**** Recorded data ****

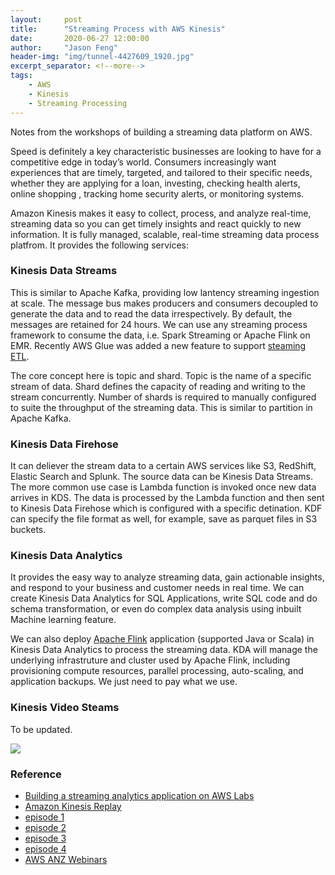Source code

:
```yaml
---
layout:     post
title:      "Streaming Process with AWS Kinesis"
date:       2020-06-27 12:00:00
author:     "Jason Feng"
header-img: "img/tunnel-4427609_1920.jpg"
excerpt_separator: <!--more-->
tags:
    - AWS
    - Kinesis
    - Streaming Processing
---
```

Notes from the workshops of building a streaming data platform on AWS.
<!--more-->

Speed is definitely a key characteristic businesses are looking to have for a competitive edge in today’s world. Consumers increasingly want experiences that are timely, targeted, and tailored to their specific needs, whether they are applying for a loan, investing, checking health alerts, online shopping , tracking home security alerts, or monitoring systems.

Amazon Kinesis makes it easy to collect, process, and analyze real-time, streaming data so you can get timely insights and react quickly to new information. It is fully managed, scalable, real-time streaming data process platfrom. It provides the following services:

### Kinesis Data Streams
This is similar to Apache Kafka, providing low lantency streaming ingestion at scale. The message bus makes producers and consumers decoupled to generate the data and to read the data irrespectively. By default, the messages are retained for 24 hours. We can use any streaming process framework to consume the data, i.e. Spark Streaming or Apache Flink on EMR. Recently AWS Glue was added a new feature to support [steaming ETL](https://aws.amazon.com/about-aws/whats-new/2020/04/aws-glue-now-supports-serverless-streaming-etl/).

The core concept here is topic and shard. Topic is the name of a specific stream of data. Shard defines the capacity of reading and writing to the stream concurrently. Number of shards is required to manually configured to suite the throughput of the streaming data. This is similar to partition in Apache Kafka. 

### Kinesis Data Firehose
It can deliever the stream data to a certain AWS services like S3, RedShift, Elastic Search and Splunk. The source data can be Kinesis Data Streams. The more common use case is Lambda function is invoked once new data arrives in KDS. The data is processed by the Lambda function and then sent to Kinesis Data Firehose which is configured with a specific detination. KDF can specify the file format as well, for example, save as parquet files in S3 buckets.

### Kinesis Data Analytics
It provides the easy way to analyze streaming data, gain actionable insights, and respond to your business and customer needs in real time. We can create Kinesis Data Analytics for SQL Applications, write SQL code and do schema transformation, or even do complex data analysis using inbuilt Machine learning feature.

We can also deploy [Apache Flink](https://flink.apache.org/) application (supported Java or Scala) in Kinesis Data Analytics to process the streaming data. KDA will manage the underlying infrastruture and cluster used by Apache Flink, including provisioning compute resources, parallel processing, auto-scaling, and application backups. We just need to pay what we use.

### Kinesis Video Steams
To be updated.

![](/img/2020-06-27-aws-kinesis-arch.png)
### Reference
- [Building a streaming analytics application on AWS Labs](https://kinesis-immersion-day1.s3.amazonaws.com/immersionday/README.html)
- [Amazon Kinesis Replay](https://github.com/aws-samples/amazon-kinesis-replay)
- [episode 1](https://anz-resources.awscloud.com/anz-webinars-on-demand-developer/episode-1-real-time-data-processing-core-concepts-and-create-your-first-data-stream-3)
- [episode 2](https://anz-resources.awscloud.com/anz-webinars-on-demand-developer/episode-2-stream-data-processing-with-kinesis-data-firehose-and-aws-lambda-3)
- [episode 3](https://anz-resources.awscloud.com/anz-webinars-on-demand-developer/episode-3-serverless-stream-processing-with-sql-3)
- [episode 4](https://anz-resources.awscloud.com/anz-webinars-on-demand-developer/episode-4-building-end-to-end-stream-processing-pipeline-3)
- [AWS ANZ Webinars](https://anz-resources.awscloud.com/anz-webinars-on-demand)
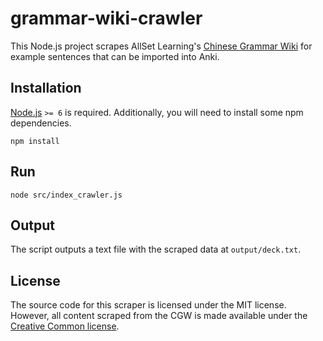 # grammar-wiki-crawler

This Node.js project scrapes AllSet Learning's [Chinese Grammar Wiki](https://resources.allsetlearning.com/chinese/grammar/Main_Page) for example sentences that can be imported into Anki.

## Installation

[Node.js](http://nodejs.org/) `>= 6` is required.  Additionally, you will need to install some npm dependencies.
```shell
npm install
```

## Run

```shell
node src/index_crawler.js
```

## Output

The script outputs a text file with the scraped data at `output/deck.txt`.

## License

The source code for this scraper is licensed under the MIT license.  However, all content scraped from the CGW is made available under the [Creative Common license](https://creativecommons.org/licenses/by-nc-sa/3.0/#).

****

**What this task involves**
Within the records, in how many lines does the string "awscloud" occur? Give the number and no other text.

**Written solution**
5